About this exercise:
Below are the records; copy each line in which "root" occurs.

Stored data:
------------------------------------------------------------------------

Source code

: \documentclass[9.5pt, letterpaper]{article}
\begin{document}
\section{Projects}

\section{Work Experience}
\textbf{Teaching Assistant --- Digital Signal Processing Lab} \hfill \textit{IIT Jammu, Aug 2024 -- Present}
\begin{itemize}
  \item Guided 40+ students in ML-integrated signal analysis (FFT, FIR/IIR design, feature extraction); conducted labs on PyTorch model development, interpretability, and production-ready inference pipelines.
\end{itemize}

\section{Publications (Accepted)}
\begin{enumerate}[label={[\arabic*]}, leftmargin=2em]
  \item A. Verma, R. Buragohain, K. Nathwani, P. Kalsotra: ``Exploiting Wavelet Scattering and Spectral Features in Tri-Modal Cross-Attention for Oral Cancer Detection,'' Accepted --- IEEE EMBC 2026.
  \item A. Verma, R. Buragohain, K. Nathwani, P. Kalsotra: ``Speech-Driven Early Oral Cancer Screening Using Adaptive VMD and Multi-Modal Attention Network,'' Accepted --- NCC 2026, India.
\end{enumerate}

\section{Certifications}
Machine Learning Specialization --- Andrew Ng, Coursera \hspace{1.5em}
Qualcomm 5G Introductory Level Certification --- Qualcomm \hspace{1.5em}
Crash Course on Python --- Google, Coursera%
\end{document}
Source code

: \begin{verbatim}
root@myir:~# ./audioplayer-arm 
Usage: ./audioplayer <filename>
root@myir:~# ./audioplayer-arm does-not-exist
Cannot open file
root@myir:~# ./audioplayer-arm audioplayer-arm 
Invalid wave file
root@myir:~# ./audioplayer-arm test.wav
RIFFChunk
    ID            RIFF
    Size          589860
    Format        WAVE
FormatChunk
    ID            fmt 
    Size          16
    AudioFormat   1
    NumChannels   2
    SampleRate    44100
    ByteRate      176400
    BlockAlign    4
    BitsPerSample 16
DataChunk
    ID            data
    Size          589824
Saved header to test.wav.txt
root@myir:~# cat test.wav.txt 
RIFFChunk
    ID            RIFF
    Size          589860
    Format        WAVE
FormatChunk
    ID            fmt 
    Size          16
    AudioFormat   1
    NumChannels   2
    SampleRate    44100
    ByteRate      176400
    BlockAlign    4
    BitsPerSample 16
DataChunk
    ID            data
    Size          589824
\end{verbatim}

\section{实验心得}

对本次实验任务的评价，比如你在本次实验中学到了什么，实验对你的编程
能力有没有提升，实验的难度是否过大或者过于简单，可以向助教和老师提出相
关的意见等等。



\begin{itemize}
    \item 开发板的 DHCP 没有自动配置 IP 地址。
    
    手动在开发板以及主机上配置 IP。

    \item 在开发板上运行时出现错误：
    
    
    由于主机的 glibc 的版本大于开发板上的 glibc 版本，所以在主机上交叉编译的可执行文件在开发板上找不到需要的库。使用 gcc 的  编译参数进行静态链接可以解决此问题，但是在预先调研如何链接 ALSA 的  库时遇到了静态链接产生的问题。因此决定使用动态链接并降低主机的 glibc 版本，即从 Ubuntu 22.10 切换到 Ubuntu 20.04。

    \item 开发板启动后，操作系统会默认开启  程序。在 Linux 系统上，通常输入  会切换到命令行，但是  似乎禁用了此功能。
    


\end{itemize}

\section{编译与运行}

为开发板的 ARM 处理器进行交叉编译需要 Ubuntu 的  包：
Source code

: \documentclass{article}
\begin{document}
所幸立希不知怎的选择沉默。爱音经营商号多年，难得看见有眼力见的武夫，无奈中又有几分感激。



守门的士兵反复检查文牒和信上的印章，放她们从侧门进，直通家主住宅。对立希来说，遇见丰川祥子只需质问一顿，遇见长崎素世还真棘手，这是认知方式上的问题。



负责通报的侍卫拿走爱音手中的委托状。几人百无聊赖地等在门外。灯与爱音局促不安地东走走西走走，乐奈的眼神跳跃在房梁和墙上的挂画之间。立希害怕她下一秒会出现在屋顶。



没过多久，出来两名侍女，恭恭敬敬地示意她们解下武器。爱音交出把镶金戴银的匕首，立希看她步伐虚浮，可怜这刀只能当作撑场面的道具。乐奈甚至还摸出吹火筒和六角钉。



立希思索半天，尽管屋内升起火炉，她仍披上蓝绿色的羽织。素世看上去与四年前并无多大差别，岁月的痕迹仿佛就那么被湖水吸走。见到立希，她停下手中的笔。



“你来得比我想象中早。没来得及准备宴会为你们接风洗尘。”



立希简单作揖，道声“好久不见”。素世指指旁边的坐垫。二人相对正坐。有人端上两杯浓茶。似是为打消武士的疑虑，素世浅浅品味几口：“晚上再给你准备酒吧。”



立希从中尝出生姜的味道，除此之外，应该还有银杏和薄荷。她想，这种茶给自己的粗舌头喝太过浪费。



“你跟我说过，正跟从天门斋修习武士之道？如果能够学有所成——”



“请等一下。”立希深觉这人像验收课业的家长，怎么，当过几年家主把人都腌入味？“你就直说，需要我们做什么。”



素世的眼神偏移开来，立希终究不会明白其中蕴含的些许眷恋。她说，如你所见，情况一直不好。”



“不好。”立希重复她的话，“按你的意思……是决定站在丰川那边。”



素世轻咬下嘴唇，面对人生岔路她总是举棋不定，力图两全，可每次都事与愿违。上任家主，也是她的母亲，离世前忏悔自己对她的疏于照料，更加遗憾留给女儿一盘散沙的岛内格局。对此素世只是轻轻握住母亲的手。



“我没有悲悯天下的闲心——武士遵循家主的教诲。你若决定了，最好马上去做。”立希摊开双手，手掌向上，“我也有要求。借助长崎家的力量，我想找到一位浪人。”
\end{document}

------------------------------------------------------------------------

Task response:
root@myir:~# ./audioplayer-arm 
root@myir:~# ./audioplayer-arm does-not-exist
root@myir:~# ./audioplayer-arm audioplayer-arm 
root@myir:~# ./audioplayer-arm test.wav
root@myir:~# cat test.wav.txt 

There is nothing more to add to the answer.